The hose body and the at least one bellows pocket can be produced in one piece of a flexible, more preferably rubber-elastic material. On the one hand this makes possible good movement compensation of the corrugated hose and on the other hand results in simpler manufacturability of the corrugated hose, for example through injection molding with a preferentially natural or artificial rubber.

The invention furthermore relates to an internal combustion engine for a motor vehicle having a corrugated hose that can be formed and developed as described above. With the help of the at least one corrugated hose air can be carried to a cylinder of the internal combustion engine so as to be able to combust a fuel in the cylinder. Furthermore, exhaust gas can be carried with the help of such a corrugated hose, which exhaust gas for example is to be carried away from a cylinder in order to discharge the exhaust gas into the environment.

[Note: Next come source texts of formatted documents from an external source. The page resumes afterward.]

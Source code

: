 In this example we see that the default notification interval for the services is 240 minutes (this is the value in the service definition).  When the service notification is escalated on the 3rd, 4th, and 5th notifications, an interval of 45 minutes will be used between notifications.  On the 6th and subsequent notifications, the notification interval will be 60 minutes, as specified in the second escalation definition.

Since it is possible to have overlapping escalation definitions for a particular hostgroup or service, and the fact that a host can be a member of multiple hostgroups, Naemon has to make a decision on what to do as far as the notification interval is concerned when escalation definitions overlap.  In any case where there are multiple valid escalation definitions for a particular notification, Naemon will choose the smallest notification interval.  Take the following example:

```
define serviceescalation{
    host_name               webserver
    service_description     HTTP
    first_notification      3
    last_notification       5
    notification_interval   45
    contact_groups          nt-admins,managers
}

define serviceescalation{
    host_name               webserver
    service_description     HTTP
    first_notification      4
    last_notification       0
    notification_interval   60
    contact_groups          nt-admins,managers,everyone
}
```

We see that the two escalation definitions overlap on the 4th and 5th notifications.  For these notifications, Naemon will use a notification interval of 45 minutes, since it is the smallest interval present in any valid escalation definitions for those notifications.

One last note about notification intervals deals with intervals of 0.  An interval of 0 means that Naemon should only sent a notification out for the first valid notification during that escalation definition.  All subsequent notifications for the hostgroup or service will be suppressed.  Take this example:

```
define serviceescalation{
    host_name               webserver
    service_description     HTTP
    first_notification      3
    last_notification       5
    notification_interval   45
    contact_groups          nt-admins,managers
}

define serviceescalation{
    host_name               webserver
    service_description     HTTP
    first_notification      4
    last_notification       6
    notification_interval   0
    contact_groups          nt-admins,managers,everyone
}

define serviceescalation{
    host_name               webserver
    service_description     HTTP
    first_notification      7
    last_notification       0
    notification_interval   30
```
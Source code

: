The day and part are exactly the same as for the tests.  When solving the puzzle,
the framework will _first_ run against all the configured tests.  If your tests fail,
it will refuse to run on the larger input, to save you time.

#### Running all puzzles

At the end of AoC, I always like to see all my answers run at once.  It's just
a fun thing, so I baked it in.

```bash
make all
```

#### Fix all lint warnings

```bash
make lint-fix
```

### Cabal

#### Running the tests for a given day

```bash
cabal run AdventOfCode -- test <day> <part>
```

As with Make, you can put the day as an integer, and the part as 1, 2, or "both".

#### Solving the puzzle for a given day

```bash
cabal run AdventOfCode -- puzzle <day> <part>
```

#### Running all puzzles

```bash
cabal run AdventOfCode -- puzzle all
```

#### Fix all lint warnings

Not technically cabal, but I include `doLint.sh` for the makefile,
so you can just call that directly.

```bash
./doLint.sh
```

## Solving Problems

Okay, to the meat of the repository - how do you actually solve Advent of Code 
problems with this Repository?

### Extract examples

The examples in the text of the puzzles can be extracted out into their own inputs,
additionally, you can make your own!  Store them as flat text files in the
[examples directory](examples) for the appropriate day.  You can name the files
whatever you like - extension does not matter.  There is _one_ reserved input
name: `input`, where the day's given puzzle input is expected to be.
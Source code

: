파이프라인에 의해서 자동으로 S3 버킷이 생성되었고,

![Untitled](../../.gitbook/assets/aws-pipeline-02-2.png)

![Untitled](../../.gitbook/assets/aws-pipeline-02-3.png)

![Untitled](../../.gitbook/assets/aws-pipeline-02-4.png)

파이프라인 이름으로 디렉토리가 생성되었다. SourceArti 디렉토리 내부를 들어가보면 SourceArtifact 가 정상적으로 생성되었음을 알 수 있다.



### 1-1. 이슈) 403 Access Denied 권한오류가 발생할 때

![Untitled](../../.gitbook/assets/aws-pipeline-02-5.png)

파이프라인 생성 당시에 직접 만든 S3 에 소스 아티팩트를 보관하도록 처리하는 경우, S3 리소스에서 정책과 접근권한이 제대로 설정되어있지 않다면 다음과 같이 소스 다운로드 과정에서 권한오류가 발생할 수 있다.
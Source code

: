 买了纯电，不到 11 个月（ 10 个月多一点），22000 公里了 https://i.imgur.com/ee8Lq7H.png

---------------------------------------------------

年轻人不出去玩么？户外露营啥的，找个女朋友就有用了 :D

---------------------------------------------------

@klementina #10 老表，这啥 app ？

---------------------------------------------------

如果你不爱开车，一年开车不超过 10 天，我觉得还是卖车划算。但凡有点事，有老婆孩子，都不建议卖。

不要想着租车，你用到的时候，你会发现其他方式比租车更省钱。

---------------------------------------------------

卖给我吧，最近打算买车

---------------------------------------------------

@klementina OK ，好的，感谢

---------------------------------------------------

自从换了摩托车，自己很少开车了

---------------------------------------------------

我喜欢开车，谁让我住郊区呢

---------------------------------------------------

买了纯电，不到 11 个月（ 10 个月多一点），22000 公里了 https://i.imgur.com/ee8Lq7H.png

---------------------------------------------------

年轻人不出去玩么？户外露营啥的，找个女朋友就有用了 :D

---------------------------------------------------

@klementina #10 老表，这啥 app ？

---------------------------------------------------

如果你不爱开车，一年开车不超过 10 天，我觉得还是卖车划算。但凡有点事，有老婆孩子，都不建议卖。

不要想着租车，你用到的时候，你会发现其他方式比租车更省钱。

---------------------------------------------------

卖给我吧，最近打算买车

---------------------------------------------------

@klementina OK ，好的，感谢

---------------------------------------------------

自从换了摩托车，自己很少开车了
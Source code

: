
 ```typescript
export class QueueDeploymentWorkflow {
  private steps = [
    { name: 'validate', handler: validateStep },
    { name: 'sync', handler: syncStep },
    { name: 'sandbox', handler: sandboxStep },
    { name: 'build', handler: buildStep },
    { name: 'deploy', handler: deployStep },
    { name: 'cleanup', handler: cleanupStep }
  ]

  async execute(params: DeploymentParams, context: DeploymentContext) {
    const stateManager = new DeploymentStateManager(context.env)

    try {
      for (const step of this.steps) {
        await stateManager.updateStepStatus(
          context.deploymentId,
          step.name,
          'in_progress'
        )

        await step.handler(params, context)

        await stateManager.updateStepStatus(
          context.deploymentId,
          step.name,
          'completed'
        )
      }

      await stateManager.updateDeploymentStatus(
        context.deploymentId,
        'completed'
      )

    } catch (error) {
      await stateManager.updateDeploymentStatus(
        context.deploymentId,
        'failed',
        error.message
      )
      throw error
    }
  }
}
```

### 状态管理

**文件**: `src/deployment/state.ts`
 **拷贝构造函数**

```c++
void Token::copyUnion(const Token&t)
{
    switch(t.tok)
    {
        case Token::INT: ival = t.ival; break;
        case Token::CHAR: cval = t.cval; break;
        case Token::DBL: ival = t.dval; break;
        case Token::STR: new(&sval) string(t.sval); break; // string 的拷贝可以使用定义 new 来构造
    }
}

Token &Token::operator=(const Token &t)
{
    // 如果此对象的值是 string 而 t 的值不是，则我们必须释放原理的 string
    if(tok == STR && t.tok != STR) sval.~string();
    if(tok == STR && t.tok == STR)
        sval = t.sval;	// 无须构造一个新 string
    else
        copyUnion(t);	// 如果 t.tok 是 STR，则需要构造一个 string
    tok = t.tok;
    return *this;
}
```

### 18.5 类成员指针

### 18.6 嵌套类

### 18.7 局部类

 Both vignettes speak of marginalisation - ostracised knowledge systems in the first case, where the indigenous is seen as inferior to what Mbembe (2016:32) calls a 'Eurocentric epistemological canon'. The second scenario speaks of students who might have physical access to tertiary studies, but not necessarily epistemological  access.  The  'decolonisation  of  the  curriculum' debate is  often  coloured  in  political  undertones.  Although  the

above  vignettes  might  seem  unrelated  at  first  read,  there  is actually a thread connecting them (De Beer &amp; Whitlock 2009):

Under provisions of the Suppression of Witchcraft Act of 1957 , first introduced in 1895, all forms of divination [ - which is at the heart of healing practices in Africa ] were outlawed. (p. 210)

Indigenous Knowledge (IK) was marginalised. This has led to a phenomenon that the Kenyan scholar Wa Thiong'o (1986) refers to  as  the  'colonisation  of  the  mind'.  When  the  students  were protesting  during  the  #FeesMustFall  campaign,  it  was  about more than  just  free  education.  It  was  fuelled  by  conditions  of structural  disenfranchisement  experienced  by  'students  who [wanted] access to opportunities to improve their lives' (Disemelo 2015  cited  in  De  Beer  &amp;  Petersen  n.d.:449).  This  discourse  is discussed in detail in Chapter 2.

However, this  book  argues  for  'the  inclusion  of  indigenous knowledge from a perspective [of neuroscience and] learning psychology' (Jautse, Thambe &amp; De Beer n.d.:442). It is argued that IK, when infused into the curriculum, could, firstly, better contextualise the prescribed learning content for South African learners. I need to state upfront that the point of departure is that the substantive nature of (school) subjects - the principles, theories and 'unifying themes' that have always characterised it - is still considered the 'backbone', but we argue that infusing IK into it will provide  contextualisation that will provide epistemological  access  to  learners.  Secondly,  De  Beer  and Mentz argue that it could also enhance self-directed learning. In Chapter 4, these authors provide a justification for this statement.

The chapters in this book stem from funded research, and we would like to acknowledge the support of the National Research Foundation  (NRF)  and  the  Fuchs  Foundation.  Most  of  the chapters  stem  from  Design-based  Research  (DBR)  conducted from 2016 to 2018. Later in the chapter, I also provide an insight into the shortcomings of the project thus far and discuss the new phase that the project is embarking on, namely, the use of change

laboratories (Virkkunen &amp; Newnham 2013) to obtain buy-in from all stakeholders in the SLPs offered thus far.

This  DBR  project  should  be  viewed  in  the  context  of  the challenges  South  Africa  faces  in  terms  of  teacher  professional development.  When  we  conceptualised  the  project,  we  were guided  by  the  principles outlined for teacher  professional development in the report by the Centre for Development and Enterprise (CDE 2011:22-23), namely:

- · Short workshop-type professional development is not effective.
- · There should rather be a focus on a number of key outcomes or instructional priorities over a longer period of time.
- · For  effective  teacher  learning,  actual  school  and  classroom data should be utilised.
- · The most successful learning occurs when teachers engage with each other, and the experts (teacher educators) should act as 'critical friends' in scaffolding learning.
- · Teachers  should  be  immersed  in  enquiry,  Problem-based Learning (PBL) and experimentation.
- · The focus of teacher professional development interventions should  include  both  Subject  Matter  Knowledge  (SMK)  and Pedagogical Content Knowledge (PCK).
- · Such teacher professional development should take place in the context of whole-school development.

In addition, the corrugated hose can be connected with a turbocharger, wherein a corrugated hose each can be connected with the respective inlets and/or outlets of the turbocharger. Furthermore, cooling water can be carried with such a corrugated hose, for example in order to be able to cool the at least one cylinder of the internal combustion engine. Because of the reduced flow resistance of the corrugated hose less power is required for carrying the fluid through the corrugated hose. This results in improved performance and a CO2 reduction of the internal combustion engine.

In the following, the invention is explained in more detail by means of a preferred exemplary embodiment making reference to the attached drawing.

It shows: Fig. 1 a schematic sectional view of the corrugated hose according to the invention.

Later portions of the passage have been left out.